Setelah data dianalisis, dari 122 ibu hamil didapatkan perilaku minum tablet tambah darah berhubungan secara bermakna dengan pengetahuan (p = 0,000 < 0,05), cukup kuat dan positif (correlaton coefficient 0,65) dan sikap (p = 0,000 < 0,05), cukup kuat dan positif (correlaton coefficient 0,65) serta pengetahuan dan sikap (p = 0,000 < 0,05), cukup kuat dan positif (correlaton coefficient 0,71). Penyebab ada hubungan karena pengetahuan dan sikap menjadi pertimbangan dalam menentukan tindakan minum tablet tambah darah.
Kesimpulan, pengetahuan dan sikap diperlukan untuk meningkatkan keteraturan minum tablet tambah darah. Peneliti menganjurkan pengelola program KIA di puskesmas membuat kesepakatan lintas program dan sektor terkait di tingkat kecamatan dan desa perlunya konsumsi tablet tambah darah dan Dinas kesehatan membuat pedoman teknis bagi petugas puskesmas.
Kata Kunci : pengetahuan, sikap, perilaku, tablet tambah darah

ABSTRACT

Kundiah Mardiani, S 540 209 111. Relationship Knowledge and Attitudes of Pregnant Women with Anemia Tablet Add Blood Drinking Behavior. Thesis: Study of Family Healthcare, Postgraduate Program, Sebelas Maret University
Until now, Maternal Mortality Rate (MMR) in Indonesia is still high. One factor influencing the high incidence of anemia in pregnant women. Mother had to know this in order to have positive attitudes toward drinking iron supplementation recommendations embodied in the act of drinking so tabket additional blood.
The aims of the research was to determine the correlation between knowledge and attitude of pregnant women about drinking behavior of anemia with iron supplementation in Working Area Health Center Balowerti Kediri. Type of survey research was a cross sectional analytic. Data were collected through a questionnaire of knowledge, attitude and behavior questionnaire with Likert Scale cheklist. Respondents were pregnant women in the working area PHC Balowerti Kediri. Variables are described in the frequency distribution for categorical data and mean for continuous data. Spearman correlation used to determine the correlation between knowledge of pregnant women about drinking behavior of anemia with iron supplementation and related attitudes of pregnant women about drinking behavior of anemia with iron supplementation.

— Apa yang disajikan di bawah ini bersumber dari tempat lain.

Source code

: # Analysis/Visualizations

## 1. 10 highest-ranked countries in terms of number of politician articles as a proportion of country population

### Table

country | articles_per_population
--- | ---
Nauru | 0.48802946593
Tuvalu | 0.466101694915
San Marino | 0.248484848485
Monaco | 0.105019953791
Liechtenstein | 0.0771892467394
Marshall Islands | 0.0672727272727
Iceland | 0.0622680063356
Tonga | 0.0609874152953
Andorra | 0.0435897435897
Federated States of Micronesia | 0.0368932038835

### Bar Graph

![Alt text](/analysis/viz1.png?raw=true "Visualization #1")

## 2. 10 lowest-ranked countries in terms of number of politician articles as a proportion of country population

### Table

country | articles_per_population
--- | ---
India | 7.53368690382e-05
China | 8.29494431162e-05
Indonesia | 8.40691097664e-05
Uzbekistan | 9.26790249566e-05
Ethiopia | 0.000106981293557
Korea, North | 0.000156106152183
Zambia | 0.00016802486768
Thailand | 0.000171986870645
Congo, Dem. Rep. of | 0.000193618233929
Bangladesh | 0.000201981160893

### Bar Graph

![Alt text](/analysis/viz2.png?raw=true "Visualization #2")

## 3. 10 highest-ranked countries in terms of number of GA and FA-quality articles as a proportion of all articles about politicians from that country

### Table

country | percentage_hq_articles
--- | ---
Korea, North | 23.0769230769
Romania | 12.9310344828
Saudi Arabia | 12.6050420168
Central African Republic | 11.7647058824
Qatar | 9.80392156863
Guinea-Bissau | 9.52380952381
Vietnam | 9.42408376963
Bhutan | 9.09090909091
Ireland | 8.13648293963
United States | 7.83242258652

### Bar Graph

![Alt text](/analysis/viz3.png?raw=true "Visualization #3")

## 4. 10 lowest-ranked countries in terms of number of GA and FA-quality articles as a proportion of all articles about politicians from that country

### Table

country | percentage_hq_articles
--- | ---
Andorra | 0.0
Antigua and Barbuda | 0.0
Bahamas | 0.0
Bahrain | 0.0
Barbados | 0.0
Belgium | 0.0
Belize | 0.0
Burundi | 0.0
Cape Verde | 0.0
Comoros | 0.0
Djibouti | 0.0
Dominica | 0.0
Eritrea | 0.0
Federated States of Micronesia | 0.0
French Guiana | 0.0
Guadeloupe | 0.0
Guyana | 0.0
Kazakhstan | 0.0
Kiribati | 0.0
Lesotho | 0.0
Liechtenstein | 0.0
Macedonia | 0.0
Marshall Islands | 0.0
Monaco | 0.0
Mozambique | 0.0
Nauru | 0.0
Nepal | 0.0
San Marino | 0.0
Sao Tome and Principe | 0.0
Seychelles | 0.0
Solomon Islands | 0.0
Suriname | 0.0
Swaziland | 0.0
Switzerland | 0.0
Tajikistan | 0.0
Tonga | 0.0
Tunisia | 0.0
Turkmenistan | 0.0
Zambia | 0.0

After the data were analyzed, obtained from 122 pregnant women drinking behavior of iron supplementation was significantly associated with knowledge (p = 0.000 <0.05), quite strong and positive (coefficient correlaton 0.65) and attitude (p = 0.000 <0.05), quite strong and positive (coefficient correlaton 0.65) and attitude and knowledge (p = 0.000 <0.05), quite strong and positive (coefficient correlaton 0.71). Cause there was a relationship because of their knowledge and attitudes into consideration in determining the action taking iron supplementation.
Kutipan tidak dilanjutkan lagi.